После возвращения из больницы, получив полную порцию отцовских ременно-задничных наставлений и молчаливого материнского осуждения, Сашка твердо решил завязать с подобными глупостями. Даже учебу подтянул, уделив особое внимание иностранному языку, по которому к концу года едва-едва на троечку выходил. Что особенно расстраивало мать, как раз таки учительницу того самого иностранного, суть – немецкого. Не в его школе, разумеется, только этого не хватало, в соседней. Язык пошел неожиданно неплохо – то ли открылись некие скрытые резервы, то ли башкой о шпалы очень выгодно приложился. В тот момент он и представить не мог, насколько это пригодится в недалеком будущем.
Заодно и спортом всерьез занялся, записавшись сразу в несколько секций. Даже с парашютной вышки пару раз сиганул. Как ни странно, лучше всего ему давалась пулевая стрельба. Так что допризывник Гулькин вскоре стал завсегдатаем стрелковой секции ОСОАВИАХИМ, а там и нормы сначала БГТО, а затем, когда возраст позволил, и ГТО сдал. И долгожданный значок «Ворошиловский стрелок», набрав положенное количество очков, получил. После чего окончательно решил связать жизнь с армией. Отец, простой фрезеровщик и ветеран Гражданской, комиссованный из армии по ранению и до сих пор хромающий, был доволен, мать – наоборот. Поскольку мечтала для сына о совсем ином будущем. Но мужская половина семьи осталась непреклонной, а мнения двух младших сестренок никто не спрашивал. Вот только к железной дороге он с тех пор относился… ну, скажем так, с некоторым недоверием…
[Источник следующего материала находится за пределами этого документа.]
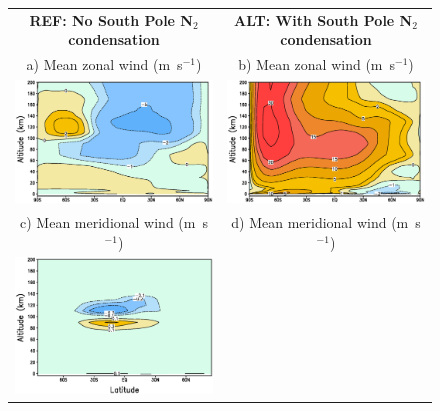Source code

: \begin{figure}
  \begin{center}
\renewcommand{\arraystretch}{0.2}
\begin{tabular}[h]{cc}
\hspace{-2.cm}
   {\bf REF: No South Pole N$_2$ condensation} & {\bf ALT: With South Pole N$_2$ condensation} \\
\hspace{-2.cm}
   {a) Mean zonal wind (m~s$^{-1}$) } & {b) Mean zonal wind (m~s$^{-1}$) } \\
\hspace{-2.cm}
   \includegraphics[width=8.cm,angle=-0,clip]{figures/sectionU.eps} &
   \includegraphics[width=8.cm,angle=-0,clip]{figures/sectionU_pole.eps} \\
\hspace{-2.cm}
   {c) Mean meridional wind (m~s$^{-1}$) } & {d) Mean meridional wind (m~s$^{-1}$) } \\
\hspace{-2.cm}
   \includegraphics[width=8.cm,angle=-0,clip]{figures/sectionV.eps} &

\end{tabular}
\end{center}
\end{figure}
Второй раз он должен был погибнуть на рассвете 22 июня сорок первого года. Когда без четверти четыре утра на заставы 86-го Августовского погранотряда, охранявшего юго-восточный фас Сувалковского выступа, внезапно посыпались немецкие снаряды и мины. Но Александру снова повезло. Его застава была поднята по тревоге еще в полночь из-за сообщений о переходе госграницы немецкими диверсантами, нарушившими проводную связь с комендатурой. Преследование результата не дало, немцы оторвались и ушли обратно, однако в казармы личный состав до самого утра так и не вернулся. Уже гораздо позже Гулькин узнал, что столкнулись они с диверсантами из «Бранденбурга-800», активно работавшими на советской территории в течение нескольких предвоенных дней.
Верно истолковав ситуацию, командир заставы отдал приказ занять окопы и огневые точки линии обороны, возведенной за последние недели. Это никого не удивило: еще с позднего вечера 20 июня погранвойска НКВД на западном направлении перешли на особый вариант несения службы
[3]. В дозор выходили только усиленными нарядами с увеличенным носимым боезапасом; обязательным стало ношение защитных касок. Две последние ночи перед началом войны пограничники порой даже спали в форме, не сдавая личное оружие в оружейные комнаты, что еще несколькими неделями назад казалось просто немыслимым. В дзотах и огневых точках открытого типа были загодя установлены станковые пулеметы, боекомплект к которым хранился там же, на позициях. Выдали всем и гранаты, и сухпай на пару дней. Командно-начальствующий состав круглосуточно оставался в расположении, поскольку все увольнительные были отменены, и даже те из командиров, чьи семьи проживали в близлежащих городках, Августове или Граеве, не имели права покидать территории застав.